青い契約

「勝手に話を進めんな。お前みたいな不審者とコンビを組んだら命が――」


「命は……拒否しても足りないかなぁ?」


 ケラケラと嘲りが響く。瞬間、グレンは少女を見失った。


「クソッタレ!!」


 瞬きの間も、予備動作さえなく先手を取られ、半ば反射的にスレッジハンマーの引き金を振り絞る。


 ――放電。グレンは自分もろとも周囲一体に紫電を迸らせた。


「命を心配するわりに自爆すんのかぁ!?」


 素っ頓狂な少女の声が背後で響く。グレン自身は雷撃による僅かな火傷を伴いながら、体の芯を突き抜けていく雷撃を吸収し、加速した。

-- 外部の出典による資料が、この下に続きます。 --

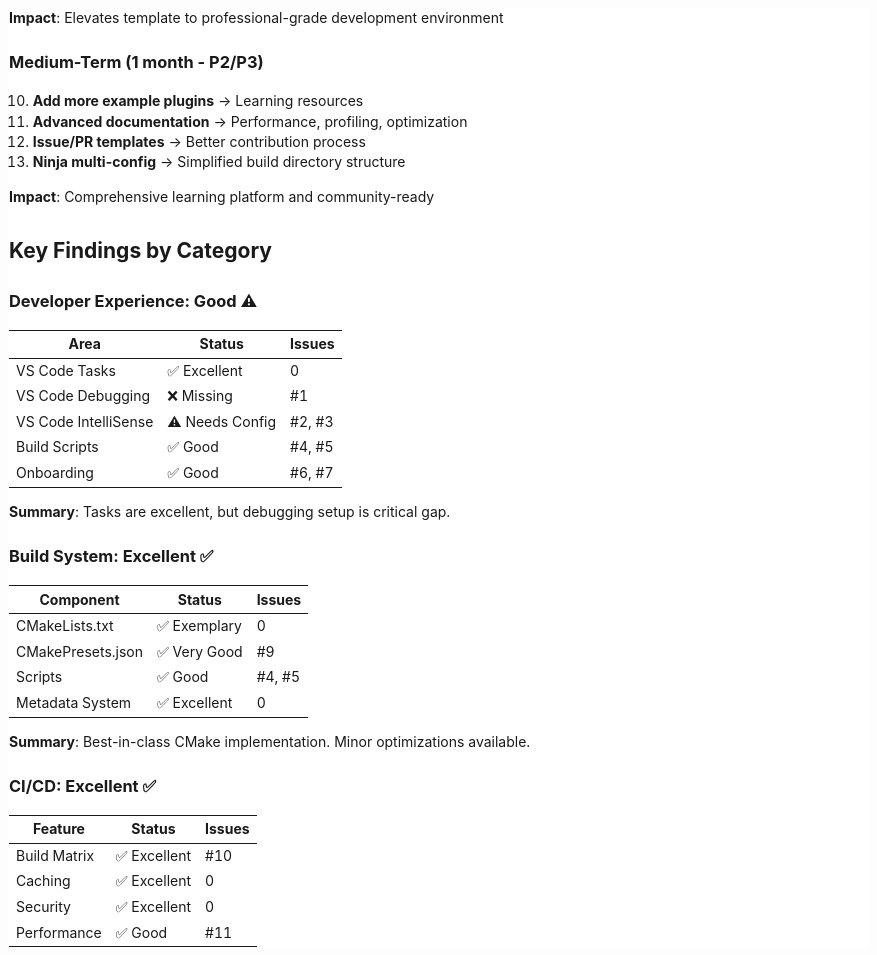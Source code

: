 **Impact**: Elevates template to professional-grade development environment

### Medium-Term (1 month - P2/P3)

10. **Add more example plugins** → Learning resources
11. **Advanced documentation** → Performance, profiling, optimization
12. **Issue/PR templates** → Better contribution process
13. **Ninja multi-config** → Simplified build directory structure

**Impact**: Comprehensive learning platform and community-ready

## Key Findings by Category

### Developer Experience: Good ⚠️

| Area | Status | Issues |
|------|--------|--------|
| VS Code Tasks | ✅ Excellent | 0 |
| VS Code Debugging | ❌ Missing | #1 |
| VS Code IntelliSense | ⚠️ Needs Config | #2, #3 |
| Build Scripts | ✅ Good | #4, #5 |
| Onboarding | ✅ Good | #6, #7 |

**Summary**: Tasks are excellent, but debugging setup is critical gap.

### Build System: Excellent ✅

| Component | Status | Issues |
|-----------|--------|--------|
| CMakeLists.txt | ✅ Exemplary | 0 |
| CMakePresets.json | ✅ Very Good | #9 |
| Scripts | ✅ Good | #4, #5 |
| Metadata System | ✅ Excellent | 0 |

**Summary**: Best-in-class CMake implementation. Minor optimizations available.

### CI/CD: Excellent ✅

| Feature | Status | Issues |
|---------|--------|--------|
| Build Matrix | ✅ Excellent | #10 |
| Caching | ✅ Excellent | 0 |
| Security | ✅ Excellent | 0 |
| Performance | ✅ Good | #11 |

 瞬間的に地面を蹴り込み、身を翻して殴打を遠心力に任せ振るい薙ぐ。


「うむ。及第点あげちゃう♡」


 少女は笑みを浮かべ鋭い打撃を容易く潜り避けると、そのまま深く屈み、グレンのブーツを手繰り寄せ一瞬で体勢を崩してみせた。


「ッ――――!」


“可哀想”


“ご褒美でしょ”


“もっと際どいの見たいです。25000L”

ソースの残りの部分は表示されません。